Jerusalem (AsiaNews) – A Palestinian man stabbed and lightly wounded five people at the intersection of Menahem Begin Boulevard and Moses Street in Tel Aviv today. Described as a “terrorist” by police and media, he was chased by an Israel Defence Forces soldier and shot dead.
Earlier in the day, a 25-year-old Israeli man was badly wounded after being stabbed in Jerusalem. The attack took place by a light rail stop on Bar Lev Boulevard, next to Police national headquarters.
Special police forces quickly overpowered the assailant, who was identified as Subhi Ibrahim Mohammed Abu Khalifa, 19, a resident of the Shoafat refugee camp nearby Jerusalem.

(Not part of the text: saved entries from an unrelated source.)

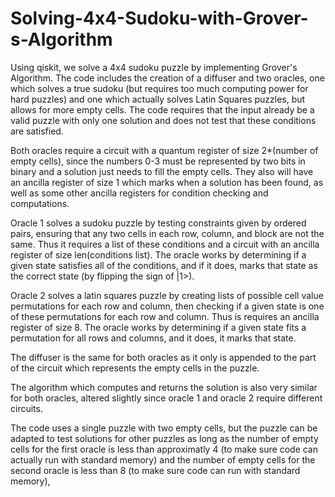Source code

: # Solving-4x4-Sudoku-with-Grover-s-Algorithm
Using qiskit, we solve a 4x4 sudoku puzzle by implementing Grover's Algorithm.  The code includes the creation of a diffuser and two oracles, one which solves a true sudoku (but requires too much computing power for hard puzzles) and one which actually solves Latin Squares puzzles, but allows for more empty cells.  The code requires that the input already be a valid puzzle with only one solution and does not test that these conditions are satisfied.

Both oracles require a circuit with a quantum register of size 2*(number of empty cells), since the numbers 0-3 must be represented by two bits in binary and a solution just needs to fill the empty cells.  They also will have an ancilla register of size 1 which marks when a solution has been found, as well as some other ancilla registers for condition checking and computations.

Oracle 1 solves a sudoku puzzle by testing constraints given by ordered pairs, ensuring that any two cells in each row, column, and block are not the same.  Thus it requires a list of these conditions and a circuit with an ancilla register of size len(conditions list).  The oracle works by determining if a given state satisfies all of the conditions, and if it does, marks that state as the correct state (by flipping the sign of |1>).

Oracle 2 solves a latin squares puzzle by creating lists of possible cell value permutations for each row and column, then checking if a given state is one of these permutations for each row and column.  Thus is requires an ancilla register of size 8.  The oracle works by determining if a given state fits a permutation for all rows and columns, and it does, it marks that state.

The diffuser is the same for both oracles as it only is appended to the part of the circuit which represents the empty cells in the puzzle.  

The algorithm which computes and returns the solution is also very similar for both oracles, altered slightly since oracle 1 and oracle 2 require different circuits.

The code uses a single puzzle with two empty cells, but the puzzle can be adapted to test solutions for other puzzles as long as the number of empty cells for the first oracle is less than approximatly 4 (to make sure code can actually run with standard memory) and the number of empty cells for the second oracle is less than 8 (to make sure code can run with standard memory),

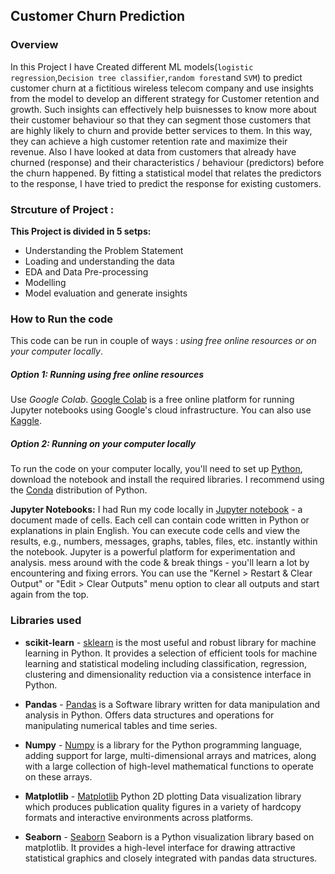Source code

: ## Customer Churn Prediction

### Overview

In this Project I have Created different ML models(`logistic regression`,`Decision tree classifier`,`random forest`and `SVM`) to predict customer churn at a fictitious wireless telecom company and use insights from the model to develop an different strategy for Customer retention and growth. Such insights can effectively help buisnesses to know more about their customer behaviour so that they can segment those customers that are highly likely to churn and provide better services to them. In this way, they can achieve a high customer retention rate and maximize their revenue.
Also I have looked at data from customers that already have churned (response) and their characteristics / behaviour (predictors) before the churn happened. By fitting a statistical model that relates the predictors to the response, I have tried to predict the response for existing customers.

### Strcuture of Project : 

**This Project is divided in 5 setps:**
- Understanding the Problem Statement
- Loading and understanding the data 
- EDA and Data Pre-processing
- Modelling 
- Model evaluation and generate insights

### How to Run the code

This code can be run in couple of ways : *using free online resources or on your computer locally*.

#####  Option 1: Running using free online resources 

Use *Google Colab*. [Google Colab](https://colab.research.google.com/) is a free online platform for running Jupyter notebooks using Google's cloud infrastructure. You can also use [Kaggle](https://www.kaggle.com).

##### Option 2: Running on your computer locally

To run the code on your computer locally, you'll need to set up [Python](https://www.python.org/), download the notebook and install the required libraries. I recommend using the [Conda](https://docs.conda.io/projects/conda/en/latest/user-guide/install/) distribution of Python. 

**Jupyter Notebooks:** I had Run my code locally in [Jupyter notebook](https://jupyter.org/) - a document made of cells. Each cell can contain code written in Python or explanations in plain English. You can execute code cells and view the results, e.g., numbers, messages, graphs, tables, files, etc. instantly within the notebook. Jupyter is a powerful platform for experimentation and analysis. mess around with the code & break things - you'll learn a lot by encountering and fixing errors. You can use the "Kernel > Restart & Clear Output" or "Edit > Clear Outputs" menu option to clear all outputs and start again from the top.

### Libraries used 

- **scikit-learn** - [sklearn](https://scikit-learn.org/stable/) is the most useful and robust library for machine learning in Python. It provides a selection of efficient tools for machine learning and statistical modeling including classification, regression, clustering and dimensionality reduction via a consistence interface in Python.

- **Pandas** - [Pandas](https://pandas.pydata.org/) is a Software library written for data manipulation and analysis in Python. Offers data structures and operations for manipulating numerical tables and time series.

- **Numpy** - [Numpy](https://numpy.org/) is a library for the Python programming language, adding support for large, multi-dimensional arrays and matrices, along with a large collection of high-level mathematical functions to operate on these arrays.

- **Matplotlib** - [Matplotlib](https://matplotlib.org/) Python 2D plotting Data visualization library which produces publication quality figures in a variety of hardcopy formats and interactive environments across platforms. 

- **Seaborn** - [Seaborn](https://seaborn.pydata.org/) Seaborn is a Python visualization library based on matplotlib. It provides a high-level interface for drawing attractive statistical graphics and closely integrated with pandas data structures.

The security services said he had no prior arrests.
As of today, at least seven knife attacks have occurred in Jerusalem and Tel Aviv since 3 October, when a Palestinian killed two Israelis in the Old City, prompting an Israeli security crackdown.
Rioting in east Jerusalem and the occupied West Bank has seen youths throwing stones and firebombs face off against Israeli security forces firing rubber bullets, tear gas and stun grenades.
Further clashes broke out at the Bet El checkpoint outside the West Bank city of Ramallah on Thursday.
"Israeli civilians are at the forefront of a war against terrorism and must also be on maximum alert," Netanyahu said on Wednesday after visiting a Jerusalem police headquarters.
Some Israeli mayors, including the mayor of Jerusalem, went as far as to encourage residents who own guns to carry them around with them.
However, an incident on Wednesday seemed to offer a rare glimpse of an Israeli undercover operation when masked infiltrators among a group of Palestinian stone-throwers suddenly pulled out pistols and opened fire as rocks flew towards them.
The incident, captured on video by an Agence France Presse journalist, saw three Palestinians wounded, including one critically from a gunshot wound to the back of the head.
To reduce tensions, Netanyahu has banned all Israeli lawyers from visiting the Temple Mount.
The latter has fuelled tensions as some Israeli settlers and right-wingers want to pray on the esplanade, considered the site of the ancient Jewish temple.
Agriculture Minister Uri Ariel (The Jewish Home Party) visited the Esplanade several times, along with nationalist clerics and other elected officials from Netanyahu’s own party.
Muslims fear that the constant visits by Jewish settlers at the esplanade will lead to a change in the status quo (which bans Jewish prayer).
Israeli Arab lawmakers have vowed to defy the order and visit the compound on Friday, when many Muslims attend prayers at Al-Aqsa.